Ovarian cancer has a survival rate of more than 90%—but only if caught early. It remains challenging to detect due to its vague symptoms and the lack of noninvasive screening options. Most cases are diagnosed only after the cancer has grown or spread, when the chances of survival drop precipitously.

Now, a multisite study led by Cedars-Sinai investigators Simon Gayther, PhD, and Kate Lawrenson, PhD, has identified 34 genes related to increased risk of the disease. Their findings may not only help warn women in jeopardy of ovarian cancer but also pave the way for therapies targeting the guilty genes.

The team’s work builds on previous research by the Ovarian Cancer Association Consortium comparing the genetic profiles of nearly 25,000 ovarian cancer patients to 45,000 healthy women. They found more than 30 regions in the genome associated with the disease.

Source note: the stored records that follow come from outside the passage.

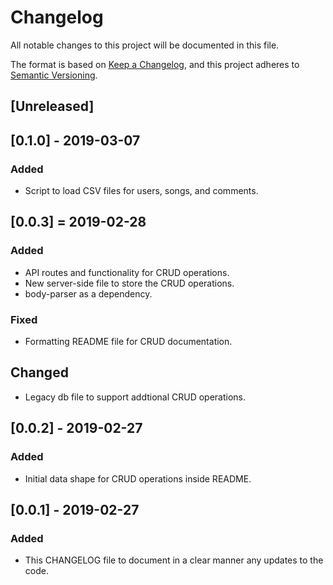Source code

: # Changelog
All notable changes to this project will be documented in this file.

The format is based on [Keep a Changelog](https://keepachangelog.com/en/1.0.0/),
and this project adheres to [Semantic Versioning](https://semver.org/spec/v2.0.0.html).

## [Unreleased]


## [0.1.0] - 2019-03-07
### Added
- Script to load CSV files for users, songs, and comments.

## [0.0.3] = 2019-02-28
### Added
- API routes and functionality for CRUD operations.
- New server-side file to store the CRUD operations.
- body-parser as a dependency.

### Fixed
- Formatting README file for CRUD documentation.

## Changed
- Legacy db file to support addtional CRUD operations.

## [0.0.2] - 2019-02-27
### Added
- Initial data shape for CRUD operations inside README.

## [0.0.1] - 2019-02-27
### Added
- This CHANGELOG file to document in a clear manner any updates to the code.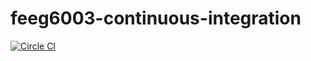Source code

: # feeg6003-continuous-integration
[![Circle CI](https://circleci.com/gh/fangohr/feeg6003-continuous-integration.svg?style=svg)](https://circleci.com/gh/fangohr/feeg6003-continuous-integration)
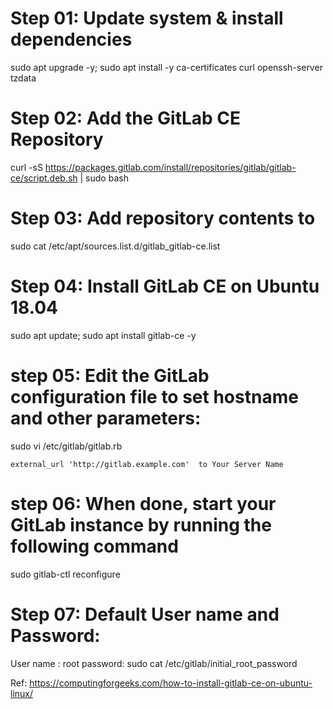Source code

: # Step 01: Update system & install dependencies

sudo apt upgrade -y;
sudo apt install -y ca-certificates curl openssh-server tzdata

# Step 02: Add the GitLab CE Repository

curl -sS https://packages.gitlab.com/install/repositories/gitlab/gitlab-ce/script.deb.sh | sudo bash

# Step 03: Add repository contents to

sudo cat /etc/apt/sources.list.d/gitlab_gitlab-ce.list

# Step 04: Install GitLab CE on Ubuntu 18.04

sudo apt update;
sudo apt install gitlab-ce -y

# step 05: Edit the GitLab configuration file to set hostname and other parameters:

sudo vi /etc/gitlab/gitlab.rb
    
    external_url 'http://gitlab.example.com'  to Your Server Name
    
# step 06: When done, start your GitLab instance by running the following command

sudo gitlab-ctl reconfigure

# Step 07:  Default User name and Password: 
User name : root
password:  sudo cat /etc/gitlab/initial_root_password


Ref: https://computingforgeeks.com/how-to-install-gitlab-ce-on-ubuntu-linux/
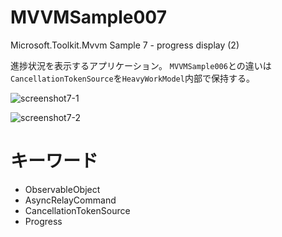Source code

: # MVVMSample007
Microsoft.Toolkit.Mvvm Sample 7 - progress display (2)

進捗状況を表示するアプリケーション。
`MVVMSample006`との違いは`CancellationTokenSource`を`HeavyWorkModel`内部で保持する。

![screenshot7-1](https://user-images.githubusercontent.com/81235941/116968996-7fbaa900-acf0-11eb-961a-5445109457d8.png)

![screenshot7-2](https://user-images.githubusercontent.com/81235941/116969003-81846c80-acf0-11eb-9ede-5e6bcfa7ca77.png)

# キーワード

* ObservableObject
* AsyncRelayCommand
* CancellationTokenSource
* Progress
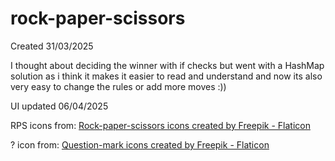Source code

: # rock-paper-scissors

Created 31/03/2025

I thought about deciding the winner with if checks but went with a HashMap solution as i think it makes it easier to read and understand and now its also very easy to change the rules or add more moves :))

UI updated 06/04/2025

RPS icons from: <a href="https://www.flaticon.com/free-icons/rock-paper-scissors" title="rock-paper-scissors icons">Rock-paper-scissors icons created by Freepik - Flaticon</a>

? icon from: <a href="https://www.flaticon.com/free-icons/question-mark" title="question-mark icons">Question-mark icons created by Freepik - Flaticon</a>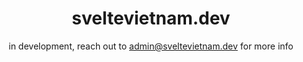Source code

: <div align="center">

# sveltevietnam.dev

in development, reach out to admin@sveltevietnam.dev for more info

</div>
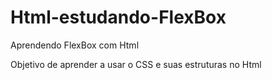 # Html-estudando-FlexBox
Aprendendo FlexBox com Html

Objetivo de aprender a usar o CSS e suas estruturas no Html 


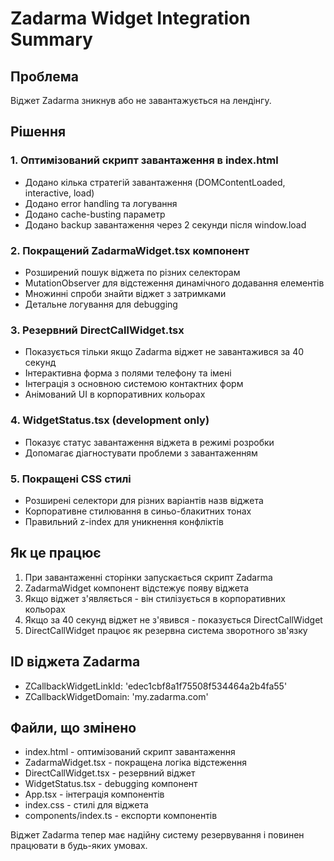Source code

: # Zadarma Widget Integration Summary

## Проблема
Віджет Zadarma зникнув або не завантажується на лендінгу.

## Рішення

### 1. Оптимізований скрипт завантаження в index.html
- Додано кілька стратегій завантаження (DOMContentLoaded, interactive, load)
- Додано error handling та логування
- Додано cache-busting параметр
- Додано backup завантаження через 2 секунди після window.load

### 2. Покращений ZadarmaWidget.tsx компонент
- Розширений пошук віджета по різних селекторам
- MutationObserver для відстеження динамічного додавання елементів
- Множинні спроби знайти віджет з затримками
- Детальне логування для debugging

### 3. Резервний DirectCallWidget.tsx
- Показується тільки якщо Zadarma віджет не завантажився за 40 секунд
- Інтерактивна форма з полями телефону та імені
- Інтеграція з основною системою контактних форм
- Анімований UI в корпоративних кольорах

### 4. WidgetStatus.tsx (development only)
- Показує статус завантаження віджета в режимі розробки
- Допомагає діагностувати проблеми з завантаженням

### 5. Покращені CSS стилі
- Розширені селектори для різних варіантів назв віджета
- Корпоративне стилювання в синьо-блакитних тонах
- Правильний z-index для уникнення конфліктів

## Як це працює

1. При завантаженні сторінки запускається скрипт Zadarma
2. ZadarmaWidget компонент відстежує появу віджета
3. Якщо віджет з'являється - він стилізується в корпоративних кольорах
4. Якщо за 40 секунд віджет не з'явився - показується DirectCallWidget
5. DirectCallWidget працює як резервна система зворотного зв'язку

## ID віджета Zadarma
- ZCallbackWidgetLinkId: 'edec1cbf8a1f75508f534464a2b4fa55'
- ZCallbackWidgetDomain: 'my.zadarma.com'

## Файли, що змінено
- index.html - оптимізований скрипт завантаження
- ZadarmaWidget.tsx - покращена логіка відстеження
- DirectCallWidget.tsx - резервний віджет
- WidgetStatus.tsx - debugging компонент  
- App.tsx - інтеграція компонентів
- index.css - стилі для віджета
- components/index.ts - експорти компонентів

Віджет Zadarma тепер має надійну систему резервування і повинен працювати в будь-яких умовах.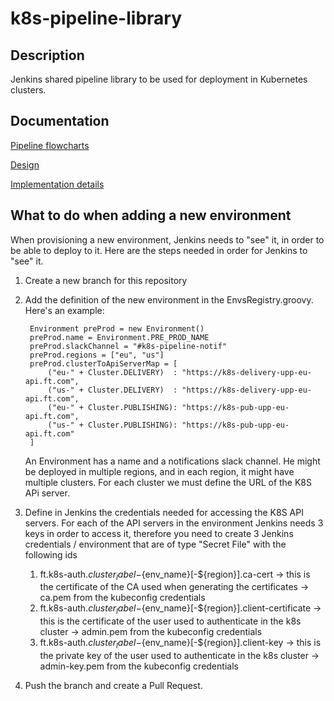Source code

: # k8s-pipeline-library

## Description
Jenkins shared pipeline library to be used for deployment in Kubernetes clusters.

## Documentation
[Pipeline flowcharts](https://docs.google.com/document/d/1TTih1gcj-Vsqjp1aCAzsP4lpt6ivR8jDIXaZtBxNaUU/edit?pli=1#heading=h.hpqc84ha0jfi)

[Design](https://docs.google.com/document/d/1TTih1gcj-Vsqjp1aCAzsP4lpt6ivR8jDIXaZtBxNaUU/edit?pli=1#heading=h.2y66m9r2u0oe)

[Implementation details](https://docs.google.com/document/d/1TTih1gcj-Vsqjp1aCAzsP4lpt6ivR8jDIXaZtBxNaUU/edit?pli=1#heading=h.algtjm358t0q)

## What to do when adding a new environment
When provisioning a new environment, Jenkins needs to "see" it, in order to be able to deploy to it.
Here are the steps needed in order for Jenkins to "see" it.
1.  Create a new branch for this repository
1. Add the definition of the new environment in the EnvsRegistry.groovy. Here's an example:

        Environment preProd = new Environment()
        preProd.name = Environment.PRE_PROD_NAME
        preProd.slackChannel = "#k8s-pipeline-notif"
        preProd.regions = ["eu", "us"]
        preProd.clusterToApiServerMap = [
            ("eu-" + Cluster.DELIVERY)  : "https://k8s-delivery-upp-eu-api.ft.com",
            ("us-" + Cluster.DELIVERY)  : "https://k8s-delivery-upp-eu-api.ft.com",
            ("eu-" + Cluster.PUBLISHING): "https://k8s-pub-upp-eu-api.ft.com",
            ("us-" + Cluster.PUBLISHING): "https://k8s-pub-upp-eu-api.ft.com"
        ]
        
    An Environment has a name and a notifications slack channel. He might be deployed in multiple regions, and in each 
region, it might have multiple clusters. For each cluster we must define the URL of the K8S APi server.

1.  Define in Jenkins the credentials needed for accessing the K8S API servers. 
For each of the API servers in the environment Jenkins needs 3 keys in order to access it, therefore you need to create 3 Jenkins credentials / environment that are of type "Secret File" with the following ids
    1. ft.k8s-auth.${cluster_label}-${env_name}[-${region}].ca-cert -> this is the certificate of the CA used when generating the certificates -> ca.pem from the kubeconfig credentials
    1. ft.k8s-auth.${cluster_label}-${env_name}[-${region}].client-certificate -> this is the certificate of the user used to authenticate in the k8s cluster -> admin.pem from the kubeconfig credentials
    1. ft.k8s-auth.${cluster_label}-${env_name}[-${region}].client-key -> this is the private key of the user used to authenticate in the k8s cluster -> admin-key.pem from the kubeconfig credentials
    
1. Push the branch and create a Pull Request.
    

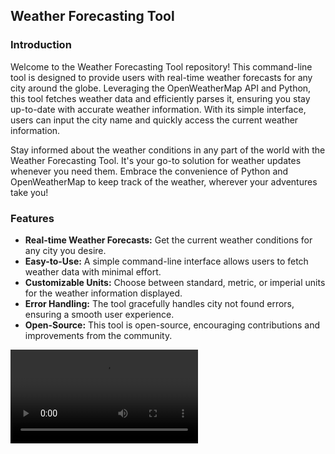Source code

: ## Weather Forecasting Tool

### Introduction

Welcome to the Weather Forecasting Tool repository! This command-line tool is designed to provide users with real-time weather forecasts for any city around the globe. Leveraging the OpenWeatherMap API and Python, this tool fetches weather data and efficiently parses it, ensuring you stay up-to-date with accurate weather information. With its simple interface, users can input the city name and quickly access the current weather information.

Stay informed about the weather conditions in any part of the world with the Weather Forecasting Tool. It's your go-to solution for weather updates whenever you need them. Embrace the convenience of Python and OpenWeatherMap to keep track of the weather, wherever your adventures take you!

### Features

- **Real-time Weather Forecasts:** Get the current weather conditions for any city you desire.
- **Easy-to-Use:** A simple command-line interface allows users to fetch weather data with minimal effort.
- **Customizable Units:** Choose between standard, metric, or imperial units for the weather information displayed.
- **Error Handling:** The tool gracefully handles city not found errors, ensuring a smooth user experience.
- **Open-Source:** This tool is open-source, encouraging contributions and improvements from the community.

![Watch the demo video](Demo.webm)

To pinpoint exact genetic culprits in these regions, the study elucidated the significance of risk factors and DNA and abnormal expression of genes in ovarian and other tissues. This process was complicated by the fact that thousands of possible gene targets exist that can be affected by numerous mechanisms. “Putting the pieces together is a huge computational and statistical effort,” notes Gayther, co-director of the Applied Genomics, Computation and Translational Core and the Barth Family Chair in Cancer Genetics in honor of Beth Y. Karlan, MD.

“This study also shows how critical it is to study specific cells from which ovarian cancers arise,” says Lawrenson, assistant professor of Obstetrics and Gynecology. 

Researchers hope the findings will eventually help identify ways to prevent ovarian cancer from progressing to late, lethal stages.